● **Work item**:
Among the entries, find the lines with the string "concepts" and copy them.

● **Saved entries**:
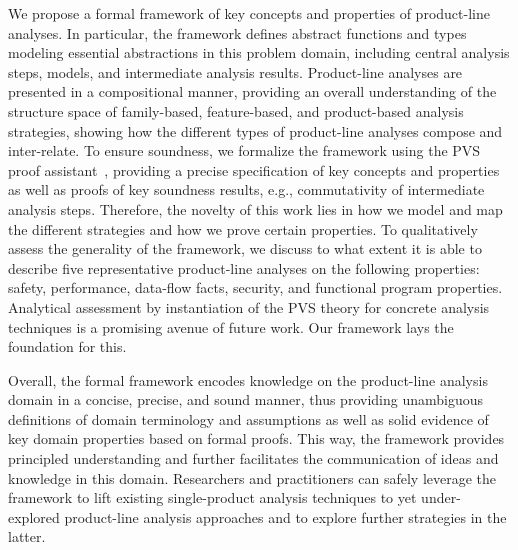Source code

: 

We propose a formal framework of key concepts and properties of product-line analyses. 
In particular, the framework defines abstract functions and types modeling essential abstractions in this problem domain, including central analysis steps, models, and intermediate analysis results.
Product-line analyses are  presented in a compositional manner, providing an overall understanding of the structure space of family-based, feature-based, and product-based analysis strategies, showing how the different types of product-line analyses compose and inter-relate.  
To ensure soundness, we formalize the framework using the PVS proof assistant~\citep{PVS:language}, providing a precise specification of key concepts and properties as well as proofs of key soundness results, e.g., commutativity of intermediate analysis steps. Therefore, the novelty of this work lies in how we model and map the different strategies and how we prove certain properties.
To qualitatively assess the generality of the framework, we discuss to what extent it is able to describe five representative product-line analyses on the following properties: safety, performance, data-flow facts, security, and functional program properties.
Analytical assessment by instantiation of the PVS theory for concrete analysis techniques is a promising avenue of 
future work. Our framework lays the foundation for this.

Overall, the formal framework encodes knowledge on the product-line analysis domain in a concise, precise, and sound manner, thus providing unambiguous definitions of domain terminology and assumptions as well as solid evidence of key domain properties based on formal proofs. This way, the framework provides principled understanding and further facilitates the communication of ideas and knowledge in this domain. Researchers and practitioners can safely leverage the framework to lift existing single-product analysis techniques to yet under-explored product-line analysis approaches and to explore further strategies in the latter.

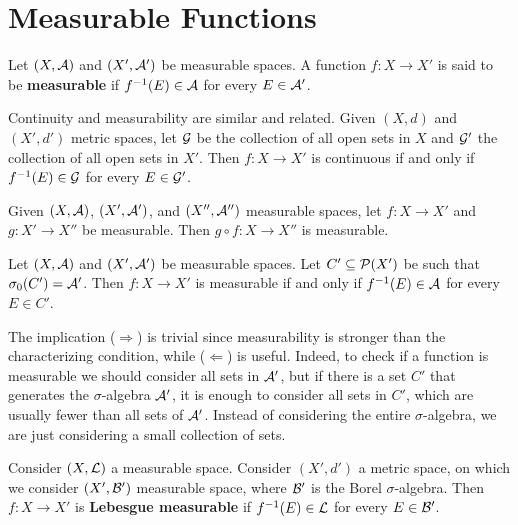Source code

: \section{Measurable Functions}

\begin{definition}
Let $(X,\A)$ and $(X',\A')$ be measurable spaces.
A function $f:X \to X'$ is said to be \textbf{measurable} if $f^{-1}(E) \in \A$ for every $E \in \A'$.
\end{definition}

\begin{remark}
Continuity and measurability are similar and related.
Given $(X,d)$ and $(X',d')$ metric spaces, let $\G$ be the collection of all open sets in $X$ and $\G'$ the collection of all open sets in $X'$.
Then $f:X \to X'$ is continuous if and only if $f^{-1}(E) \in \G$ for every $E \in \G'$.
\end{remark}

\begin{proposition}
Given $(X,\A)$, $(X',\A')$, and $(X'',\A'')$ measurable spaces, let $f:X \to X'$ and $g:X' \to X''$ be measurable.
Then $g \circ f:X \to X''$ is measurable.
\end{proposition}

\begin{theorem} 
Let $(X,\A)$ and $(X',\A')$ be measurable spaces.
Let $C' \subseteq \Pset(X')$ be such that $\sigma_0(C') = \A'$.
Then $f:X \to X'$ is measurable if and only if $f^{-1}(E) \in \A$ for every $E \in C'$.
\end{theorem}

\begin{remark}
The implication ($\Rightarrow$) is trivial since measurability is stronger than the characterizing condition, while ($\Leftarrow$) is useful.
Indeed, to check if a function is measurable we should consider all sets in $\A'$, but if there is a set $C'$ that generates the $\sigma$-algebra $\A'$, it is enough to consider all sets in $C'$, which are usually fewer than all sets of $\A'$.
Instead of considering the entire $\sigma$-algebra, we are just considering a small collection of sets.
\end{remark}

\begin{definition}
Consider $(X,\LL)$ a measurable space.
Consider $(X',d')$ a metric space, on which we consider $(X',\B')$ measurable space, where $\B'$ is the Borel $\sigma$-algebra.
Then $f:X \to X'$ is \textbf{Lebesgue measurable} if $f^{-1}(E) \in \LL$ for every $E \in \B'$.
\end{definition}

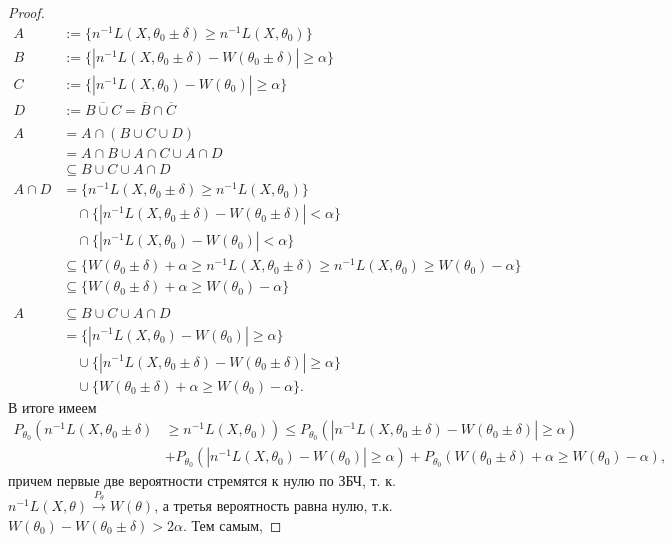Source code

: \begin{proof}
    \begingroup
    \allowdisplaybreaks
    \begin{align}
    A&:=\{n^{-1}L(X,\theta_{0}\pm\delta)\geq n^{-1}L(X,\theta_{0})\}\\B&:=\{|n^{-1}L(X,\theta_{0}\pm\delta)-W(\theta_{0}\pm\delta)|\geq\alpha\}\\C&:=\{|n^{-1}L(X,\theta_{0})-W(\theta_{0})|\geq\alpha\}\\D&:=\overline{B\cup C}=\overline{B}\cap\overline{C}\\&\\A&=A\cap(B\cup C\cup D)\\&=A\cap B\cup A\cap C\cup A\cap D\\&\subseteq B\cup C\cup A\cap D\\A\cap D&=\{n^{-1}L(X,\theta_{0}\pm\delta)\geq n^{-1}L(X,\theta_{0})\}\\&\quad\cap\{|n^{-1}L(X,\theta_{0}\pm\delta)-W(\theta_{0}\pm\delta)|<\alpha\}\\&\quad\cap\{|n^{-1}L(X,\theta_{0})-W(\theta_{0})|<\alpha\}\\&\subseteq\{W(\theta_{0}\pm\delta)+\alpha\ge n^{-1}L(X,\theta_{0}\pm\delta)\geq n^{-1}L(X,\theta_{0})\ge W(\theta_{0})-\alpha\}\\&\subseteq\{W(\theta_{0}\pm\delta)+\alpha\ge W(\theta_{0})-\alpha\}\\&\\A&\subseteq B\cup C\cup A\cap D\\&=\{|n^{-1}L(X,\theta_{0})-W(\theta_{0})|\geq\alpha\}\\&\quad\cup\{|n^{-1}L(X,\theta_{0}\pm\delta)-W(\theta_{0}\pm\delta)|\geq\alpha\}\\&\quad\cup\{W(\theta_{0}\pm\delta)+\alpha\ge W(\theta_{0})-\alpha\}.
    \end{align}
    \endgroup
    В итоге имеем
    $$
    \begin{aligned}
    P_{\theta_{0}}\left(n^{-1} L\left(X, \theta_{0} \pm \delta\right)\right.&\left.\geq n^{-1} L\left(X, \theta_{0}\right)\right) \leq P_{\theta_{0}}\left(\left|n^{-1} L\left(X, \theta_{0} \pm \delta\right)-W\left(\theta_{0} \pm \delta\right)\right| \geq \alpha\right) \\
    &+P_{\theta_{0}}\left(\left|n^{-1} L\left(X, \theta_{0}\right)-W\left(\theta_{0}\right)\right| \geq \alpha\right)+P_{\theta_{0}}\left(W\left(\theta_{0} \pm \delta\right)+\alpha \geq W\left(\theta_{0}\right)-\alpha\right),
    \end{aligned}
    $$
    причем первые две вероятности стремятся к нулю по ЗБЧ, т. к. $n^{-1} L\left(X, \theta\right) \xrightarrow{P_\theta} W\left(\theta\right)$, а третья вероятность равна нулю, т.к. $W\left(\theta_{0}\right)-W\left(\theta_{0} \pm \delta\right)>2 \alpha$. Тем самым,

\end{proof}
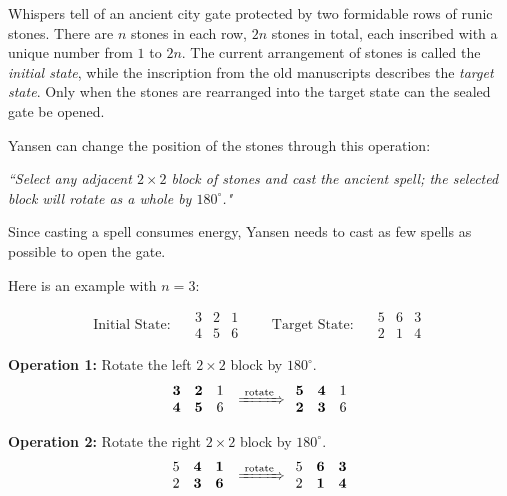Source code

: \problem{}
Whispers tell of an ancient city gate protected by two formidable rows of runic stones.
There are $n$ stones in each row, $2n$ stones in total, each inscribed with a unique number from $1$ to $2n$.  
The current arrangement of stones is called the \textit{initial state}, while the inscription from the old manuscripts describes the \textit{target state}.  
Only when the stones are rearranged into the target state can the sealed gate be opened.  

\noindent Yansen can change the position of the stones through this operation:  

\textit{``Select any adjacent $2 \times 2$ block of stones and cast the ancient spell; the selected block will rotate as a whole by $180^\circ$."}

Since casting a spell consumes energy, Yansen needs to cast as few spells as possible to open the gate.

\vspace{1\baselineskip}

\noindent Here is an example with $n=3$:

\[
\text{Initial State: }\quad 
\begin{array}{ccc}
3 & 2 & 1 \\
4 & 5 & 6
\end{array}
\qquad
\text{Target State: }\quad
\begin{array}{ccc}
5 & 6 & 3 \\
2 & 1 & 4
\end{array}
\]

\noindent\textbf{Operation 1:} Rotate the left $2\times2$ block by $180^\circ$.
\[
\begin{array}{ccc}
\textbf{3} & \textbf{2} & 1\\
\textbf{4} & \textbf{5} & 6
\end{array}
\;\xRightarrow{\;\text{rotate}\;}
\begin{array}{ccc}
\textbf{5} & \textbf{4} & 1\\
\textbf{2} & \textbf{3} & 6
\end{array}
\]

\noindent\textbf{Operation 2:} Rotate the right $2\times2$ block by $180^\circ$.
\[
\begin{array}{ccc}
5 & \textbf{4} & \textbf{1}\\
2 & \textbf{3} & \textbf{6}
\end{array}
\;\xRightarrow{\;\text{rotate}\;}
\begin{array}{ccc}
5 & \textbf{6} & \textbf{3}\\
2 & \textbf{1} & \textbf{4}
\end{array}
\]

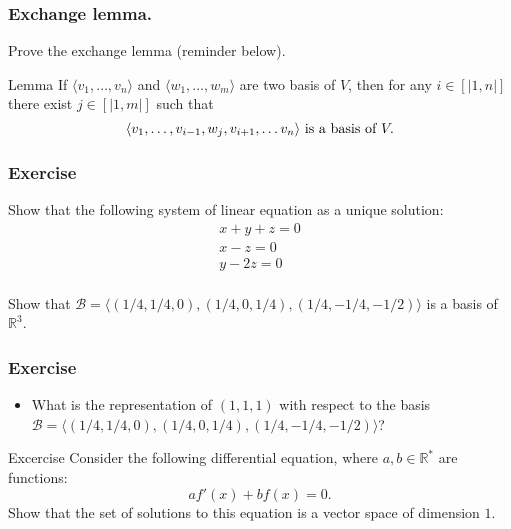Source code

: \documentclass{beamer}
\begin{document}
\begin{frame}
  \frametitle{Exchange lemma.}
  Prove the exchange lemma (reminder below).
  
  \begin{block}{Lemma}
    If $\langle v_1, \dots, v_n \rangle$ and $\langle w_1, \dots, w_m \rangle$ are two basis of $V$, then for any $i \in [|1, n|]$ there exist $j \in [|1, m|]$ such that
    \[\langle v_{1}, \dots, v_{i-1}, w_j, v_{i+1}, \dots v_n \rangle \textnormal{ is a basis of } V.\]
  \end{block}
  
\end{frame}

\begin{frame}
  \frametitle{Exercise}
  Show that the following system of linear equation as a unique solution:
  \[
  \begin{array}{l}
    x + y + z = 0\\
    x - z = 0 \\
    y - 2z = 0\\
  \end{array}
  \]

  Show that $\mathcal{B} = \langle (1/4, 1/4, 0), (1/4,0,1/4), (1/4, -1/4, -1/2) \rangle$ is a basis of $\mathbb{R}^3$.
 
\end{frame}

\begin{frame}
  \frametitle{Exercise}
  \begin{itemize}
  \item What is the representation of $(1,1,1)$ with respect to the basis $\mathcal{B} = \langle (1/4, 1/4, 0), (1/4,0,1/4), (1/4, -1/4, -1/2) \rangle$?
  \end{itemize}
\end{frame}

\begin{frame}{Excercise}
  Consider the following differential equation, where $a, b \in \mathbb{R}^*$ are functions:
  \[ af'(x) + bf(x) = 0.\]
  Show that the set of solutions to this equation is a vector space of dimension $1$.
\end{frame}
\end{document}
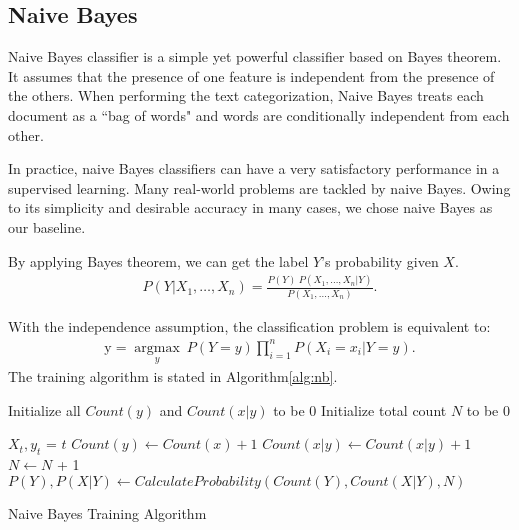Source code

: 
\subsection{Naive Bayes}
Naive Bayes classifier is a simple yet powerful classifier based on Bayes theorem. It assumes that the presence of one feature is independent from the presence of the others. When performing the text categorization, Naive Bayes treats each document as a ``bag of words" and words are conditionally independent from each other.

In practice, naive Bayes classifiers can have a very satisfactory performance in a supervised learning. Many real-world problems are tackled by naive Bayes. Owing to its simplicity and desirable accuracy in many cases, we chose naive Bayes as our baseline.

By applying Bayes theorem, we can get the label $Y$'s probability given $X$.
\begin{gather}
    P(Y \vert X_1,\dots,X_n) = \frac{P(Y) \ P(X_1,\dots,X_n\vert Y)}{P(X_1,\dots,X_n)}. 
\end{gather}

With the independence assumption, the classification problem is equivalent to:
\begin{gather}
    \mathrm{y} = \underset{y}{\operatorname{argmax}} \ P(Y=y) \displaystyle\prod_{i=1}^n P(X_i=x_i\vert Y=y).
\end{gather}
The training algorithm is stated in Algorithm\ref{alg:nb}.

\IncMargin{1em}
\begin{algorithm}
\label{alg:nb}
\BlankLine
Initialize all $Count(y)$ and $Count(x|y)$ to be 0\;
Initialize total count $N$ to be 0\;

 {
    $X_t, y_t$ = $t$\;
     {
        $Count(y) \leftarrow Count(x) + 1$ \;
        $Count(x|y) \leftarrow Count(x|y) + 1$ \;
        $N \leftarrow N$ + 1 \;
    }
}
\Return $P(Y), P(X|Y) \leftarrow CalculateProbability(Count(Y), Count(X|Y), N)$

\caption{Naive Bayes Training Algorithm}\label{algo_disjdecomp}
\end{algorithm}
\DecMargin{1em}

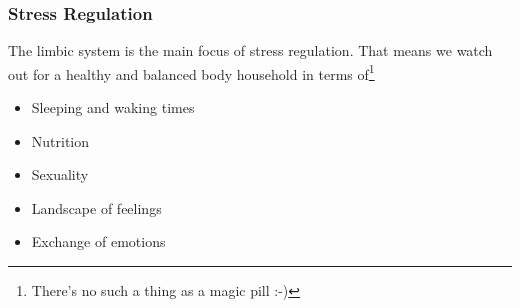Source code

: \documentclass[../Book.Stress_regulation.tex]{subfiles}
\begin{document}
\subsubsection{Stress Regulation}


The limbic system is the {main focus of stress regulation}.
That means we watch out for a {healthy and balanced body household} in terms of\footnote{There's no such a thing as a magic pill :-) }
\begin{itemize}
\item Sleeping and waking times
\item Nutrition
\item Sexuality %
\item Landscape of feelings
\item Exchange of emotions
\end{itemize}
\end{document}
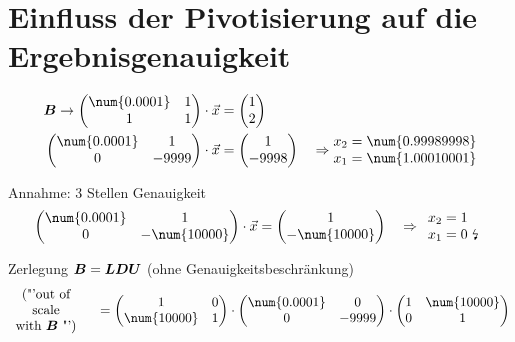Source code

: \section{Einfluss der Pivotisierung auf die Ergebnisgenauigkeit}
\begin{align}
	\ma{B}\rightarrow\begin{pmatrix}
	\num{0.0001} & 1 \\ 1 & 1
	\end{pmatrix}\cdot\vec{x} &= \begin{pmatrix}
	1\\ 2
	\end{pmatrix}\\
	\begin{pmatrix}
	\num{0.0001} & 1 \\ 0 & -9999
	\end{pmatrix}\cdot\vec{x} &= \begin{pmatrix}
	1\\ -9998
	\end{pmatrix}\quad\Rightarrow\begin{matrix}
	x_2 = \num{0.99989998}\\ x_1 = \num{1.00010001}
	\end{matrix}
\end{align}

Annahme: 3 Stellen Genauigkeit
\begin{align}
	\begin{pmatrix}
	\num{0.0001} & 1 \\ 0 & -\num{10000}
	\end{pmatrix}\cdot\vec{x} = \begin{pmatrix}
	1\\ -\num{10000}
	\end{pmatrix}\quad\Rightarrow\begin{array}{l}
	x_2 = 1\\ x_1 = 0\text{ \lightning}
	\end{array}
\end{align}

Zerlegung $\boldsymbol {B} = \boldsymbol {L}\boldsymbol {D}\boldsymbol {U}$ (ohne Genauigkeitsbeschränkung)
\begin{align}
	\begin{array}{c}
	\text{("'out of}\\ \text{scale}\\ \text{with }\ma{B}\text{ "')}
	\end{array}\quad = \begin{pmatrix}
	1 & 0 \\ 
	\num{10000} & 1
	\end{pmatrix}\cdot\begin{pmatrix}
	\num{0.0001} & 0 \\ 0 & -9999
	\end{pmatrix}\cdot\begin{pmatrix}
	1 & \num{10000} \\ 
	0 & 1
	\end{pmatrix}
\end{align}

● **Exercise answer**:
We propose a formal framework of key concepts and properties of product-line analyses. 
To ensure soundness, we formalize the framework using the PVS proof assistant~\citep{PVS:language}, providing a precise specification of key concepts and properties as well as proofs of key soundness results, e.g., commutativity of intermediate analysis steps. Therefore, the novelty of this work lies in how we model and map the different strategies and how we prove certain properties.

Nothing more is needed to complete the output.